* HOW TO COMPLETE THIS TASK
Look below for the line holding "5. Haz clic" and the line holding "[Opcional: Agradecimientos a". Transcribe exactly those lines and all lines between them, nothing more.

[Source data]
• • •

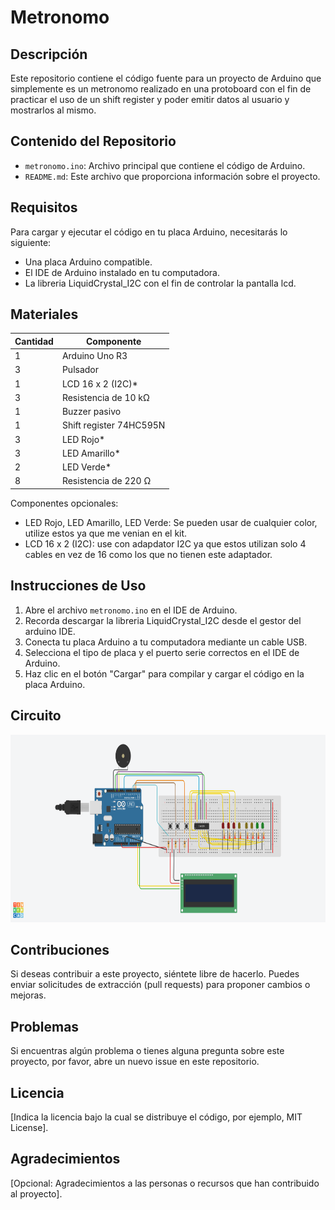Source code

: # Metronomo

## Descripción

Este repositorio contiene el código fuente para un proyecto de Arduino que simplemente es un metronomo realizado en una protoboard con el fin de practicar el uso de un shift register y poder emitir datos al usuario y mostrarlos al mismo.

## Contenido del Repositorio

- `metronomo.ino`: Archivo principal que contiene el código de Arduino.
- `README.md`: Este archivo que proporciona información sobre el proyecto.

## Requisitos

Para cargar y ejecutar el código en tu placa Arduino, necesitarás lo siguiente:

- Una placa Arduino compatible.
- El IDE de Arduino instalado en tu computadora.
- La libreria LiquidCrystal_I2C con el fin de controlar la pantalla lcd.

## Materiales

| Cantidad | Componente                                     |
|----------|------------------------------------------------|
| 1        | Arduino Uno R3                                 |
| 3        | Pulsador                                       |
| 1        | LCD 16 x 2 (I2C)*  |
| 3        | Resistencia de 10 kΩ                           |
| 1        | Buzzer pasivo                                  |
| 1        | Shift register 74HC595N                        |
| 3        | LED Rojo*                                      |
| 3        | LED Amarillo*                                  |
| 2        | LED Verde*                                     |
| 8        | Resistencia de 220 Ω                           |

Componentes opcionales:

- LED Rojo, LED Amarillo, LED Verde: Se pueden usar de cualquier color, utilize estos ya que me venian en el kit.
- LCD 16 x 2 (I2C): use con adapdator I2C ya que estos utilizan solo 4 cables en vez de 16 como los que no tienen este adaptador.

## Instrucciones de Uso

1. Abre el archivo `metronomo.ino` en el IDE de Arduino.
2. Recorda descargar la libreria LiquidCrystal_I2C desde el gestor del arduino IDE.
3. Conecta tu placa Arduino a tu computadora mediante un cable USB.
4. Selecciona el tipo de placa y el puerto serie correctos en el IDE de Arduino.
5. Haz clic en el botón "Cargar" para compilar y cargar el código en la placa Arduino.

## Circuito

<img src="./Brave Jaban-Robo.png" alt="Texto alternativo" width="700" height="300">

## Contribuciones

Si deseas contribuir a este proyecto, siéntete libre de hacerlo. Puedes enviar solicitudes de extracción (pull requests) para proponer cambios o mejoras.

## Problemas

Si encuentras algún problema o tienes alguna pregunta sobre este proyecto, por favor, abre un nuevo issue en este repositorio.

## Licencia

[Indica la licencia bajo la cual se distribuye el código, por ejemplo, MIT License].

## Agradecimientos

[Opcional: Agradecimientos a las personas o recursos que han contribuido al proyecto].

• • •

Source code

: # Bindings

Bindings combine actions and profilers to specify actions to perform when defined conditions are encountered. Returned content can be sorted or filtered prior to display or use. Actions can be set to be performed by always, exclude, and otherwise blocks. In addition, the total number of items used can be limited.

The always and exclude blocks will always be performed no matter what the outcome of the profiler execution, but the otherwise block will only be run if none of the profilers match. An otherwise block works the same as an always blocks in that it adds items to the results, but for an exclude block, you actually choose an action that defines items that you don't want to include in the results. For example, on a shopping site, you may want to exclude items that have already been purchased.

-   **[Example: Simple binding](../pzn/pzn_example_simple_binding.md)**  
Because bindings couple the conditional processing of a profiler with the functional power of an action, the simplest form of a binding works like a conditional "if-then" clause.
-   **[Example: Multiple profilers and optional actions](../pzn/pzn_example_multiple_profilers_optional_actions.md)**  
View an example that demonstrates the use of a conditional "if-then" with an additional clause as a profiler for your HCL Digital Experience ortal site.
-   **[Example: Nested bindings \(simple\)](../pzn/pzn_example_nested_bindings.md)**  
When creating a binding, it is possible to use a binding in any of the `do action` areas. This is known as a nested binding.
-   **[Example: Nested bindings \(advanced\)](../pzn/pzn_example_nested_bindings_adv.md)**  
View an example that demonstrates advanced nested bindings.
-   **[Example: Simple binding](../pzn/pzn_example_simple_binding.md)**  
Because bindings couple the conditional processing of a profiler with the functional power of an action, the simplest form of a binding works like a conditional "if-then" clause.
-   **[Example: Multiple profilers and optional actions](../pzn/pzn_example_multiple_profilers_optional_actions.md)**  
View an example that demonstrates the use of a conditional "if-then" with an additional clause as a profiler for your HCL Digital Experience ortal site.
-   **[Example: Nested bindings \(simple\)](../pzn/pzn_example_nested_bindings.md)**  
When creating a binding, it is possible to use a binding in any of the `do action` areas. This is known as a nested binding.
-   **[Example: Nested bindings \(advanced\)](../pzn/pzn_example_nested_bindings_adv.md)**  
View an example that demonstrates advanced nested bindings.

• • •

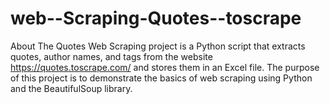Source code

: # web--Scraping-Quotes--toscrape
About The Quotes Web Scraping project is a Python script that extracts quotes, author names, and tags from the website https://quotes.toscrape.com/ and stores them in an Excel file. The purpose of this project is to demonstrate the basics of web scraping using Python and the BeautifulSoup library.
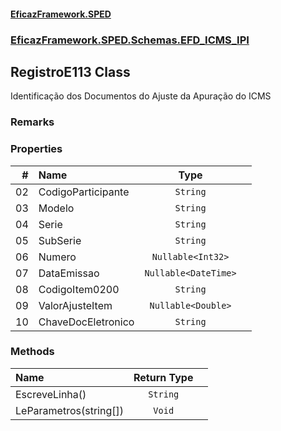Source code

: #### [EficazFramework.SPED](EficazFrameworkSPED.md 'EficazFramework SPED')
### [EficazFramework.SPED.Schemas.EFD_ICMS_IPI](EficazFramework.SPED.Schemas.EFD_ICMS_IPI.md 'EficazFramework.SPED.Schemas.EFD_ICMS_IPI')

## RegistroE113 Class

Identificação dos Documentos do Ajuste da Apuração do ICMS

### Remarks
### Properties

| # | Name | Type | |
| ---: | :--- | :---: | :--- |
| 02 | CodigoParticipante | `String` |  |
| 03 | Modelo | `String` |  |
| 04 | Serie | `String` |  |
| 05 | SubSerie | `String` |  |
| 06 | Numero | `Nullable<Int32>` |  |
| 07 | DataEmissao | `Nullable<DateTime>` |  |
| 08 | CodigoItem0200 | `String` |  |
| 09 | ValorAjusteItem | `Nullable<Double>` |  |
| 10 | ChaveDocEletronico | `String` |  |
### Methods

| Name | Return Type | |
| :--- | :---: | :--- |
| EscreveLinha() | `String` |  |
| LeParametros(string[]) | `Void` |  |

• • •

* EXERCISE RESPONSE
5. Haz clic en el botón "Cargar" para compilar y cargar el código en la placa Arduino.

## Circuito

<img src="./Brave Jaban-Robo.png" alt="Texto alternativo" width="700" height="300">

## Contribuciones

Si deseas contribuir a este proyecto, siéntete libre de hacerlo. Puedes enviar solicitudes de extracción (pull requests) para proponer cambios o mejoras.

## Problemas

Si encuentras algún problema o tienes alguna pregunta sobre este proyecto, por favor, abre un nuevo issue en este repositorio.

## Licencia

[Indica la licencia bajo la cual se distribuye el código, por ejemplo, MIT License].

## Agradecimientos

[Opcional: Agradecimientos a las personas o recursos que han contribuido al proyecto].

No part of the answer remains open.